New research suggests that neurodegenerative conditions like Huntington’s and Alzheimer’s could soon be identified and tracked before the onset of symptoms. By measuring neuronal electrical activity in mouse models of Huntington’s disease, scientists at SRI Biosciences were able to discern early abnormalities in subjects who had yet to display any of the primary cerebral dysfunctions associated with their nascent condition.

New, effective treatment programs for neurodegenerative diseases are notoriously elusive, as major symptoms indicating the presence of Huntington’s, Alzheimer’s and Parkinson’s generally do not appear until irreversible brain damage has already occurred.

The SRI team used electroencephalography (EEG) to track brain activity in their mouse models of Huntington’s disease, recording relevant signatures that could potentially allow for much earlier diagnoses in the future.

“EEG signals are composed of different frequency bands such as delta, theta and gamma, much as light is composed of different frequencies that result in the colors we call red, green and blue,” explained Thomas Kilduff, Ph.D., senior director, Center for Neuroscience, SRI Biosciences. “Our research identified abnormalities in all three of these bands in Huntington's disease mice. Importantly, the activity in the theta and gamma bands slowed as the disease progressed, indicating that we may be tracking the underlying disease process.”

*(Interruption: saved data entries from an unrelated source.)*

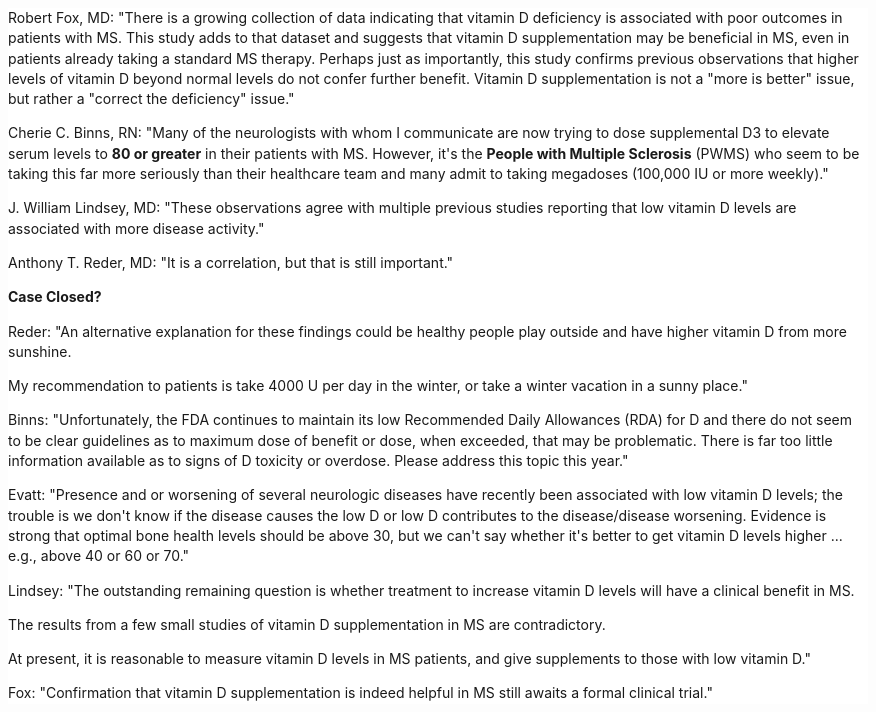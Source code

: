 Robert Fox, MD: "There is a growing collection of data indicating that vitamin D deficiency is associated with poor outcomes in patients with MS. This study adds to that dataset and suggests that vitamin D supplementation may be beneficial in MS, even in patients already taking a standard MS therapy. Perhaps just as importantly, this study confirms previous observations that higher levels of vitamin D beyond normal levels do not confer further benefit. Vitamin D supplementation is not a "more is better" issue, but rather a "correct the deficiency" issue."

Cherie C. Binns, RN: "Many of the neurologists with whom I communicate are now trying to dose supplemental D3 to elevate serum levels to  **80 or greater**  in their patients with MS. However, it's the  **People with Multiple Sclerosis**  (PWMS) who seem to be taking this far more seriously than their healthcare team and many admit to taking megadoses (100,000 IU or more weekly)."

J. William Lindsey, MD: "These observations agree with multiple previous studies reporting that low vitamin D levels are associated with more disease activity."

Anthony T. Reder, MD: "It is a correlation, but that is still important."

 **Case Closed?** 

Reder: "An alternative explanation for these findings could be healthy people play outside and have higher vitamin D from more sunshine. 

My recommendation to patients is take 4000 U per day in the winter, or take a winter vacation in a sunny place."

Binns: "Unfortunately, the FDA continues to maintain its low Recommended Daily Allowances (RDA) for D and there do not seem to be clear guidelines as to maximum dose of benefit or dose, when exceeded, that may be problematic. There is far too little information available as to signs of D toxicity or overdose. Please address this topic this year."

Evatt: "Presence and or worsening of several neurologic diseases have recently been associated with low vitamin D levels; the trouble is we don't know if the disease causes the low D or low D contributes to the disease/disease worsening. Evidence is strong that optimal bone health levels should be above 30, but we can't say whether it's better to get vitamin D levels higher ... e.g., above 40 or 60 or 70."

Lindsey: "The outstanding remaining question is whether treatment to increase vitamin D levels will have a clinical benefit in MS. 

The results from a few small studies of vitamin D supplementation in MS are contradictory. 

At present, it is reasonable to measure vitamin D levels in MS patients, and give supplements to those with low vitamin D."

Fox: "Confirmation that vitamin D supplementation is indeed helpful in MS still awaits a formal clinical trial."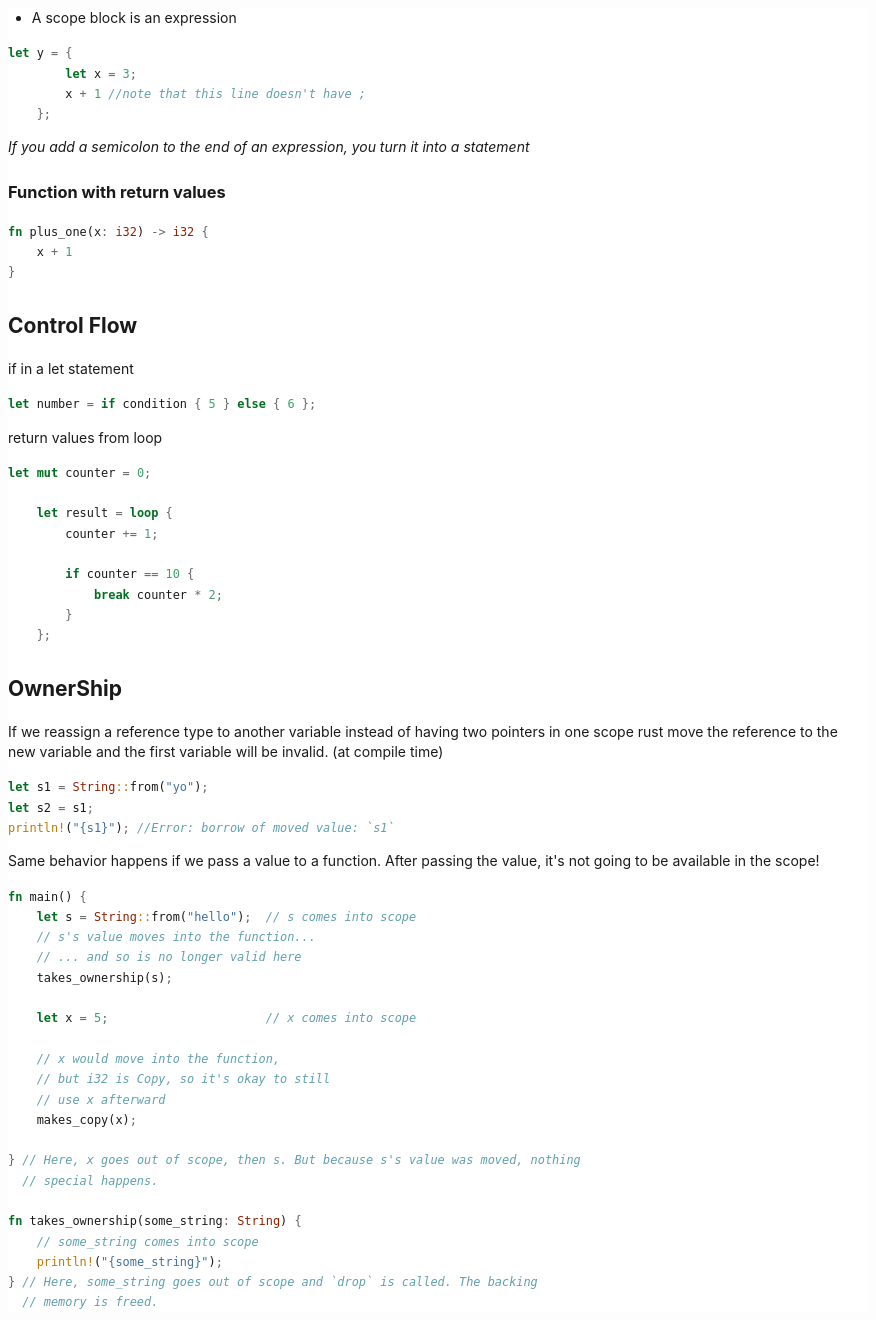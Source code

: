 * A scope block is an expression
```rust
let y = {
        let x = 3;
        x + 1 //note that this line doesn't have ;
    };
```
*If you add a semicolon to the end of an expression, you turn it into a statement*
### Function with return values
```rust
fn plus_one(x: i32) -> i32 {
    x + 1 
}
```
## Control Flow
if in a let statement
```rust
let number = if condition { 5 } else { 6 };
```
return values from loop
```rust
let mut counter = 0;

    let result = loop {
        counter += 1;

        if counter == 10 {
            break counter * 2;
        }
    };
```
## OwnerShip
If we reassign a reference type to another variable instead of having two pointers in one scope rust move the reference to the new variable and the first variable will be invalid. (at compile time)
```rust
let s1 = String::from("yo");
let s2 = s1;
println!("{s1}"); //Error: borrow of moved value: `s1`
```
Same behavior  happens if we pass a value to a function. After passing the value, it's not going to be available in the scope!
```rust
fn main() {
    let s = String::from("hello");  // s comes into scope
	// s's value moves into the function...
	// ... and so is no longer valid here
    takes_ownership(s);             
    
    let x = 5;                      // x comes into scope
    
	// x would move into the function,
	// but i32 is Copy, so it's okay to still
	// use x afterward
    makes_copy(x);                  

} // Here, x goes out of scope, then s. But because s's value was moved, nothing
  // special happens.

fn takes_ownership(some_string: String) { 
	// some_string comes into scope
    println!("{some_string}");
} // Here, some_string goes out of scope and `drop` is called. The backing
  // memory is freed.
```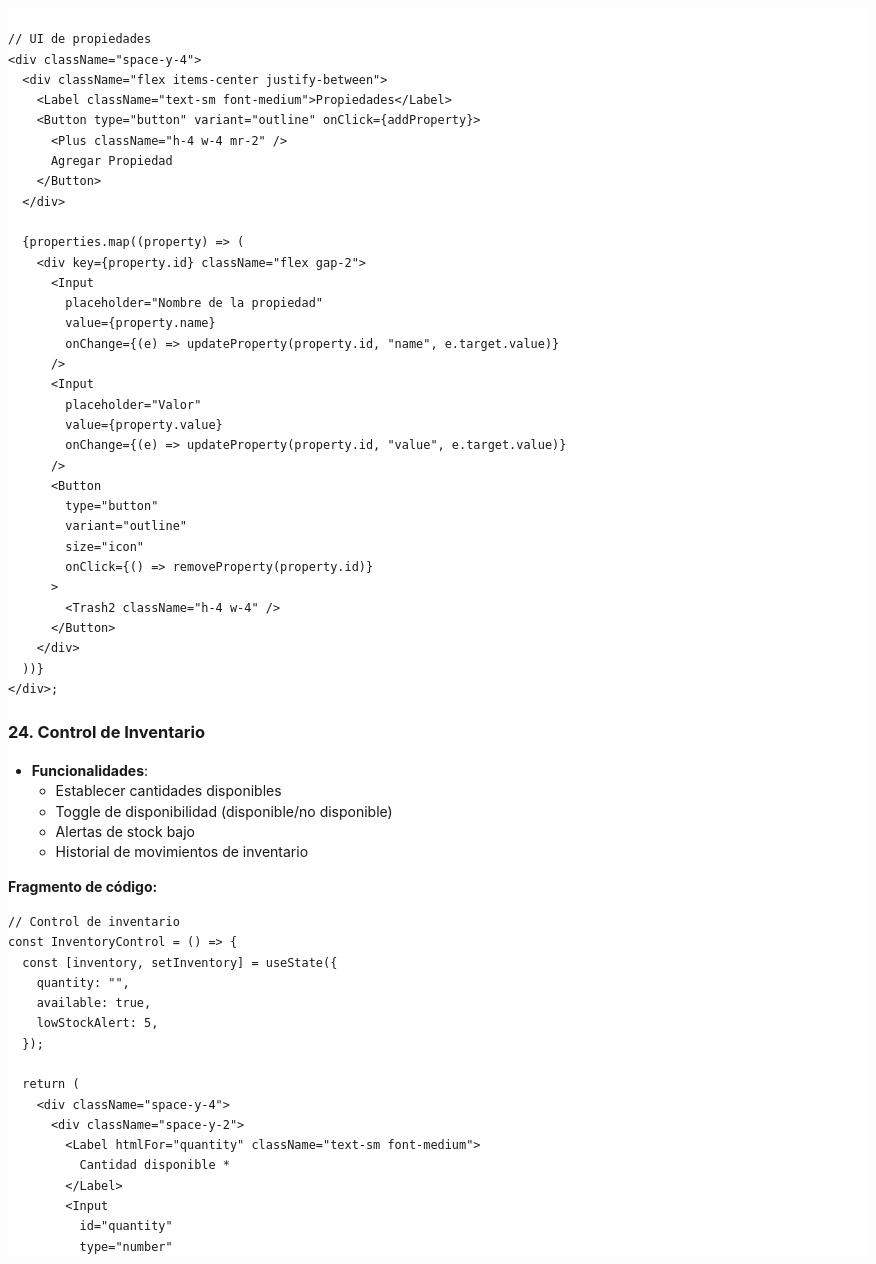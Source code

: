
 ```tsx

// UI de propiedades
<div className="space-y-4">
  <div className="flex items-center justify-between">
    <Label className="text-sm font-medium">Propiedades</Label>
    <Button type="button" variant="outline" onClick={addProperty}>
      <Plus className="h-4 w-4 mr-2" />
      Agregar Propiedad
    </Button>
  </div>

  {properties.map((property) => (
    <div key={property.id} className="flex gap-2">
      <Input
        placeholder="Nombre de la propiedad"
        value={property.name}
        onChange={(e) => updateProperty(property.id, "name", e.target.value)}
      />
      <Input
        placeholder="Valor"
        value={property.value}
        onChange={(e) => updateProperty(property.id, "value", e.target.value)}
      />
      <Button
        type="button"
        variant="outline"
        size="icon"
        onClick={() => removeProperty(property.id)}
      >
        <Trash2 className="h-4 w-4" />
      </Button>
    </div>
  ))}
</div>;
```

### 24. **Control de Inventario**

- **Funcionalidades**:
  - Establecer cantidades disponibles
  - Toggle de disponibilidad (disponible/no disponible)
  - Alertas de stock bajo
  - Historial de movimientos de inventario

**Fragmento de código:**

```tsx
// Control de inventario
const InventoryControl = () => {
  const [inventory, setInventory] = useState({
    quantity: "",
    available: true,
    lowStockAlert: 5,
  });

  return (
    <div className="space-y-4">
      <div className="space-y-2">
        <Label htmlFor="quantity" className="text-sm font-medium">
          Cantidad disponible *
        </Label>
        <Input
          id="quantity"
          type="number"
```
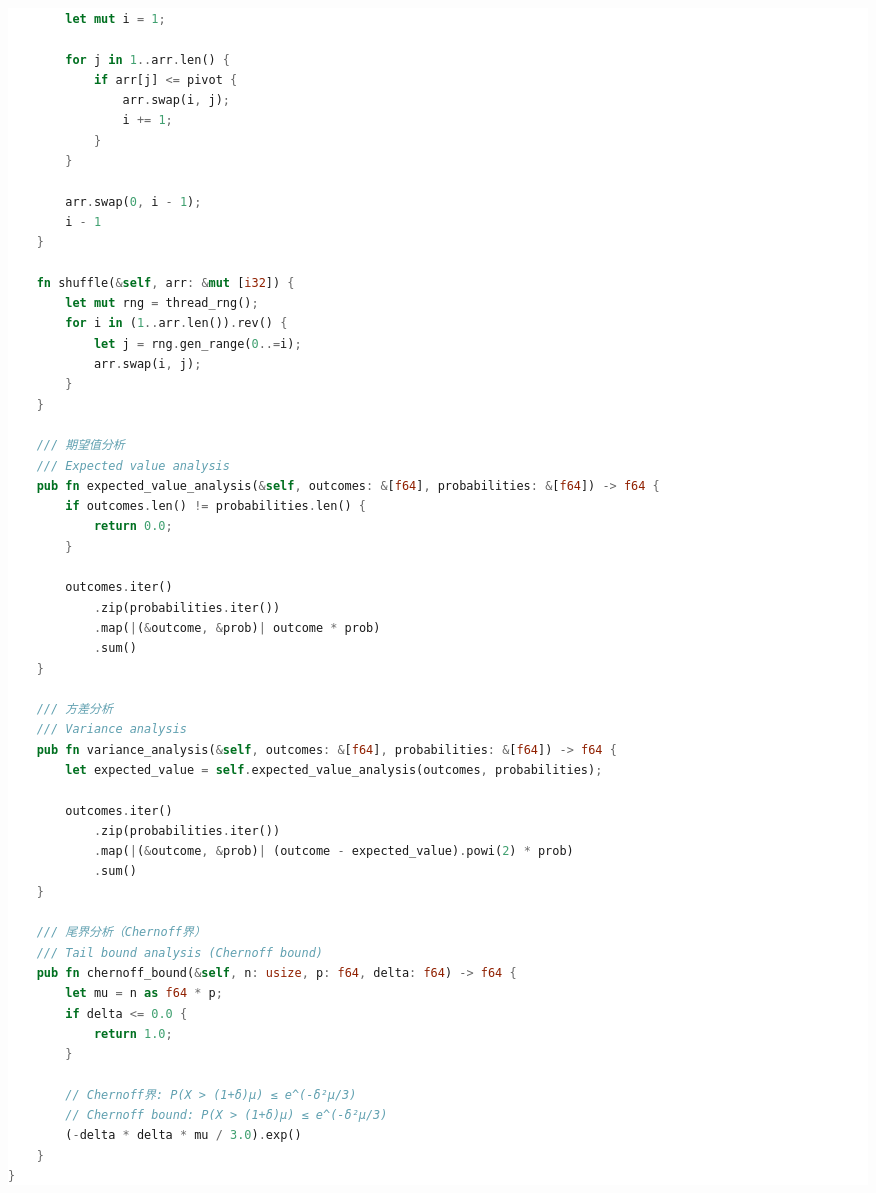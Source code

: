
 ```rust
        let mut i = 1;
        
        for j in 1..arr.len() {
            if arr[j] <= pivot {
                arr.swap(i, j);
                i += 1;
            }
        }
        
        arr.swap(0, i - 1);
        i - 1
    }
    
    fn shuffle(&self, arr: &mut [i32]) {
        let mut rng = thread_rng();
        for i in (1..arr.len()).rev() {
            let j = rng.gen_range(0..=i);
            arr.swap(i, j);
        }
    }
    
    /// 期望值分析
    /// Expected value analysis
    pub fn expected_value_analysis(&self, outcomes: &[f64], probabilities: &[f64]) -> f64 {
        if outcomes.len() != probabilities.len() {
            return 0.0;
        }
        
        outcomes.iter()
            .zip(probabilities.iter())
            .map(|(&outcome, &prob)| outcome * prob)
            .sum()
    }
    
    /// 方差分析
    /// Variance analysis
    pub fn variance_analysis(&self, outcomes: &[f64], probabilities: &[f64]) -> f64 {
        let expected_value = self.expected_value_analysis(outcomes, probabilities);
        
        outcomes.iter()
            .zip(probabilities.iter())
            .map(|(&outcome, &prob)| (outcome - expected_value).powi(2) * prob)
            .sum()
    }
    
    /// 尾界分析（Chernoff界）
    /// Tail bound analysis (Chernoff bound)
    pub fn chernoff_bound(&self, n: usize, p: f64, delta: f64) -> f64 {
        let mu = n as f64 * p;
        if delta <= 0.0 {
            return 1.0;
        }
        
        // Chernoff界: P(X > (1+δ)μ) ≤ e^(-δ²μ/3)
        // Chernoff bound: P(X > (1+δ)μ) ≤ e^(-δ²μ/3)
        (-delta * delta * mu / 3.0).exp()
    }
}
```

In the past, EEG investigations have generally failed to identify any significant alterations in signature patterns prior to the onset of the condition’s brain dysfunctions.

“Our breakthrough is that we have found an EEG signature that appears to be a biomarker for the presence of disease in this mouse model of Huntington's disease that can identify early changes in the brain prior to the onset of behavioral symptoms,” said Professor Stephen Morairty, the paper's senior author. “While the current study focused on Huntington's disease, many neurodegenerative diseases produce changes in the EEG that are associated with the degenerative process. This is the first step in being able to use the EEG to predict both the presence and progression of neurodegenerative diseases.”

Scientists now hope to identify and catalogue these early changes in EEG patterns, as some of them may one day allow doctors to monitor the progression of neurodegenerative diseases decades before any symptoms appear.

“Longitudinal Analysis of the Electroencephalogram and Sleep Phenotype in the R6/2 Mouse Model of Huntington's Disease” is published in the journal Brain.